I was making fun of him, a fellow Marine I had fought with in Fallujah. I called him a “pussy”. I told the younger Marines to disregard him, my brother. When he left I became the only Marine in third platoon who had served in Fallujah with 3rd, “the dirty third”, or the “third herd”. I knew I could take it, if everyone was gone than I had become god, the only untouched. No Marine could tell me what to do regardless of rank because I had been there; Fallujah Iraq, biggest battle of the war, survived, and came back for seconds. My mind slipped in seconds after we landed in Afghanistan, I had made a MISTAKE, I should have declared myself for mental illness but the illness makes you want to die, to stand on the line, maybe kill the wrong person to show them what they had done. And if this reads like too much to handle, it is. The smart Marines raise their hands and tap out before more permanent damage is done. He was a good man, he was my brother and I cursed him when I should have hugged him.

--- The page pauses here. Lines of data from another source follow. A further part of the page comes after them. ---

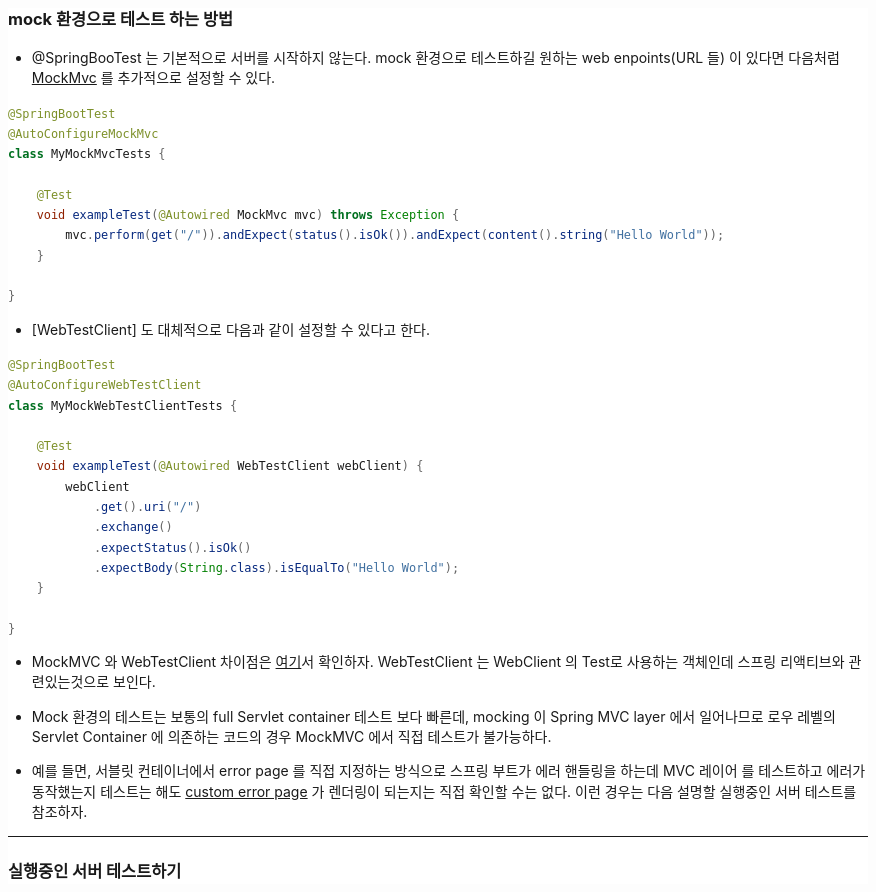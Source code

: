 
### mock 환경으로 테스트 하는 방법

- @SpringBooTest 는 기본적으로 서버를 시작하지 않는다. mock 환경으로 테스트하길 원하는 web enpoints(URL 들) 이 있다면 다음처럼 [MockMvc](https://docs.spring.io/spring-framework/docs/5.3.8/reference/html/testing.html#spring-mvc-test-framework) 를 추가적으로 설정할 수 있다.

```java
@SpringBootTest
@AutoConfigureMockMvc
class MyMockMvcTests {

    @Test
    void exampleTest(@Autowired MockMvc mvc) throws Exception {
        mvc.perform(get("/")).andExpect(status().isOk()).andExpect(content().string("Hello World"));
    }

}
```

- [WebTestClient] 도 대체적으로 다음과 같이 설정할 수 있다고 한다.

```java
@SpringBootTest
@AutoConfigureWebTestClient
class MyMockWebTestClientTests {

    @Test
    void exampleTest(@Autowired WebTestClient webClient) {
        webClient
            .get().uri("/")
            .exchange()
            .expectStatus().isOk()
            .expectBody(String.class).isEqualTo("Hello World");
    }

}
```

- MockMVC 와 WebTestClient 차이점은 [여기](https://stackoverflow.com/questions/49330878/what-is-the-difference-between-mockmvc-and-webtestclient)서 확인하자. WebTestClient 는 WebClient 의 Test로 사용하는 객체인데 스프링 리액티브와 관련있는것으로 보인다.

- Mock 환경의 테스트는 보통의 full Servlet container 테스트 보다 빠른데, mocking 이 Spring MVC layer 에서 일어나므로 로우 레벨의 Servlet Container 에 의존하는 코드의 경우 MockMVC 에서 직접 테스트가 불가능하다.

- 예를 들면, 서블릿 컨테이너에서 error page 를 직접 지정하는 방식으로 스프링 부트가 에러 핸들링을 하는데 MVC 레이어 를 테스트하고 에러가 동작했는지 테스트는 해도 [custom error page](https://docs.spring.io/spring-boot/docs/current/reference/html/features.html#features.developing-web-applications.spring-mvc.error-handling.error-pages) 가 렌더링이 되는지는 직접 확인할 수는 없다. 이런 경우는 다음 설명할 실행중인 서버 테스트를 참조하자.

---

### 실행중인 서버 테스트하기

I was ready for Afghanistan, ready to thrive in my old madness to give it another go and hope for the worst, corpses littering the street and the sun blacked out in the thick smoke we made like Vikings, when the bad guys know we mean business. I went and Rambo stayed and my paranoia ate at my brain…I had been too lucky to live through Fallujah, better men than me had died before me and I was not going to see my twenty first birthday. After I survived Afghanistan I went to war with my mind. My last year in the Marine Corps is a drunken haze of anger and confusion, and then I went home. There was no purpose at home even though I was productive. My discharge was honorable but I felt like a bad person and I waited to be recalled by the Marines. At some point I decided to join the National Guard, not because of patriotism or because I didn’t have a job, but because I was scared of getting recalled by the Marines and I had read that a local Guard unit was deploying back to Iraq. After I joined the National Guard in December 2007, the stress of the impending Iraq deployment sent me back to 19 when I had swore to myself that I would not go back to Iraq, that I had survived, that I would survive, my most recent memory of hope.
Somewhere back there was Rambo, early in the battle of Fallujah, casings falling from his automatic machine gun, he loaded another belt, he killed bad guys, helped me survive. He was never a pussy and I might have said such harsh words in his moments of glory and would have wished I didn’t like I do today. My brother a hug for you. Later on we caught a virus, it made us hate us and life. Happiness is a glass house when you have seen the world for what it is. I go up for a medical discharge on Monday and for the first time I get to tell a story that has been bothering me for too many years.